Störungen, die durch Notarzteinsätze, Unfälle, Personen im Gleis etc. ausgelöst wurden, sind in der Liste nicht enthalten. Diese immer wieder vorkommenden und durch die Bahnunternehmen nicht zu verhindernden Ereignisse addieren sich in den Auswirkungen für die Fahrgäste aber zu den technischen Störfällen. Dies führt zu einer zeitweise nicht mehr hinnehmbaren Gesamtbelastung.

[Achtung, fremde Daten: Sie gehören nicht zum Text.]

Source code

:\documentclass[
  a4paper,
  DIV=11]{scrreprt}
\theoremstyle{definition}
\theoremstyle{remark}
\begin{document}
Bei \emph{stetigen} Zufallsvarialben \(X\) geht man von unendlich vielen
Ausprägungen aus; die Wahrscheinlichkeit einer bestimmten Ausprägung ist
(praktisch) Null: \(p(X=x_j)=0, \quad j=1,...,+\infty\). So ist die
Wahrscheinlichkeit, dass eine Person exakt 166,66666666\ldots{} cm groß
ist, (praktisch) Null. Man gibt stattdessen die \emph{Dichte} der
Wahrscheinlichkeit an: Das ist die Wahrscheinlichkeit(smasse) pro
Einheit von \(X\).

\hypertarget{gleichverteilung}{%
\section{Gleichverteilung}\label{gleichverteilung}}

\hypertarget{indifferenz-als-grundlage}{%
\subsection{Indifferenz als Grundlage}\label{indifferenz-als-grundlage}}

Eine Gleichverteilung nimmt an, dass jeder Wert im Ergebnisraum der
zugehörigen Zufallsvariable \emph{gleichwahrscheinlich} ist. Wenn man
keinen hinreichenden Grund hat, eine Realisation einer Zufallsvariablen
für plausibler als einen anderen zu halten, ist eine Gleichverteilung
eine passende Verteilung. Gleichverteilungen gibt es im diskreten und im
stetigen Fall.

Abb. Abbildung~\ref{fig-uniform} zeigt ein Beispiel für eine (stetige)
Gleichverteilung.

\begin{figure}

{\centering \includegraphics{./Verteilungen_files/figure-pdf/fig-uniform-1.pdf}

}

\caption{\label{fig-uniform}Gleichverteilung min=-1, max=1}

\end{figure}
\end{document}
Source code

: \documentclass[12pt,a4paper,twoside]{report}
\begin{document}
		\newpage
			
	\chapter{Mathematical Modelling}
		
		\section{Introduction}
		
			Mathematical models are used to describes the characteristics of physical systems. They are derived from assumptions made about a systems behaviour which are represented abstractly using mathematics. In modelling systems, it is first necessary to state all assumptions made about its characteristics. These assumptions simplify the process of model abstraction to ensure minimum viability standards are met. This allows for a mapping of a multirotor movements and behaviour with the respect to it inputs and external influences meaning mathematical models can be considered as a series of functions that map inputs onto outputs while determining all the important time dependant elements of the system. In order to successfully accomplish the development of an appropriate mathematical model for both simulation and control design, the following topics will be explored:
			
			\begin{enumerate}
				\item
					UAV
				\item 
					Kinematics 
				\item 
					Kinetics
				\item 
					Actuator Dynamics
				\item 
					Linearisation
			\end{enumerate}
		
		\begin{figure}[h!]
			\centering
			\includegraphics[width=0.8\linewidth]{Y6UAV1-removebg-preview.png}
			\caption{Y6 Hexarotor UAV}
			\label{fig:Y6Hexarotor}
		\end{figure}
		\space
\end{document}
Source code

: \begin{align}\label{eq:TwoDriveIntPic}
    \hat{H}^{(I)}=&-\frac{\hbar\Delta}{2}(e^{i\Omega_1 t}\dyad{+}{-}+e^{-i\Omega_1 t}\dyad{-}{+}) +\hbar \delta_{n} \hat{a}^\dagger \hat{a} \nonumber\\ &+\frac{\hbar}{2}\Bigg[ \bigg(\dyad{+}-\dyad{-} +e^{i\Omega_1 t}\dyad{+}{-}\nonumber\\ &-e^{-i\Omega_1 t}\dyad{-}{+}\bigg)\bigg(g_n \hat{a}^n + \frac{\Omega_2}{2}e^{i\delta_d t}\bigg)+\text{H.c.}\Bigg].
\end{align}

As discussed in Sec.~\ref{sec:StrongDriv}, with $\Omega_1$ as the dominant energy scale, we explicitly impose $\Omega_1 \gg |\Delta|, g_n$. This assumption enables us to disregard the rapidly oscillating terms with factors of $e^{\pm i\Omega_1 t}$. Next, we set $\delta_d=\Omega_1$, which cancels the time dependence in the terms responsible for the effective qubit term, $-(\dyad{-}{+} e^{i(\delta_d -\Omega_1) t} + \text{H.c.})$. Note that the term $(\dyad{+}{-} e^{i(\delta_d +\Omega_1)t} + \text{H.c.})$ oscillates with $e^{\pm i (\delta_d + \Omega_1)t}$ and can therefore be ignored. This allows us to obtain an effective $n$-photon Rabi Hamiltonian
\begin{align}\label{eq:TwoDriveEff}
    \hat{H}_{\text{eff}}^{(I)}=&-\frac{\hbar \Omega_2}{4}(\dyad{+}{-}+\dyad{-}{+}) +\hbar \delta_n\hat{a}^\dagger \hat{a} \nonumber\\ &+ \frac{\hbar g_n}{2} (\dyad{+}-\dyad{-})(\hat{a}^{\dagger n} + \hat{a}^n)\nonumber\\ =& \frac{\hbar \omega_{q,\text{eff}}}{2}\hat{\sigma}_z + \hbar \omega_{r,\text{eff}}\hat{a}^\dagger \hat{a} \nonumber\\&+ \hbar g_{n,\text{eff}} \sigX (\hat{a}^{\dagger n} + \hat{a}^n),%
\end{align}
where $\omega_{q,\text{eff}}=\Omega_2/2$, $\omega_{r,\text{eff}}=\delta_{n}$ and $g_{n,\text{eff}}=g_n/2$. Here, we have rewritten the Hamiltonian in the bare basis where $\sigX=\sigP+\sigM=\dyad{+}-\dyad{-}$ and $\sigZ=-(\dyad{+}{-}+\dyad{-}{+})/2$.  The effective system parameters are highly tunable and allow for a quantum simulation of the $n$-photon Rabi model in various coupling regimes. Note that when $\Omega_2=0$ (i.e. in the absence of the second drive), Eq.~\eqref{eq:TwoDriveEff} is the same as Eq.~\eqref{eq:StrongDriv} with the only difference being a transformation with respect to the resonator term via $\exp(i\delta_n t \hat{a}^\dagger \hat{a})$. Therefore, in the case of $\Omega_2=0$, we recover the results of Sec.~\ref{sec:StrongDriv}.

Ebenfalls in der Liste enthalten sind, soweit ermittelbar, Störfälle in deren Folge es zu deutlichen Informationsmängeln kam. Auch Ursachen wie "Schienenbruch" müssen in der aufgetretenen Häufigkeit hinterfragt werden. Werden die Gleisanlagen noch einer ausreichenden Prüfung und Wartung unterzogen? An hochbelasteten S-Bahn-Strecken – insbesondere bei Mischverkehr mit Fern- und Güterzügen – müssen dabei andere Maßstäbe angelegt werden, als an das restliche Schienennetz.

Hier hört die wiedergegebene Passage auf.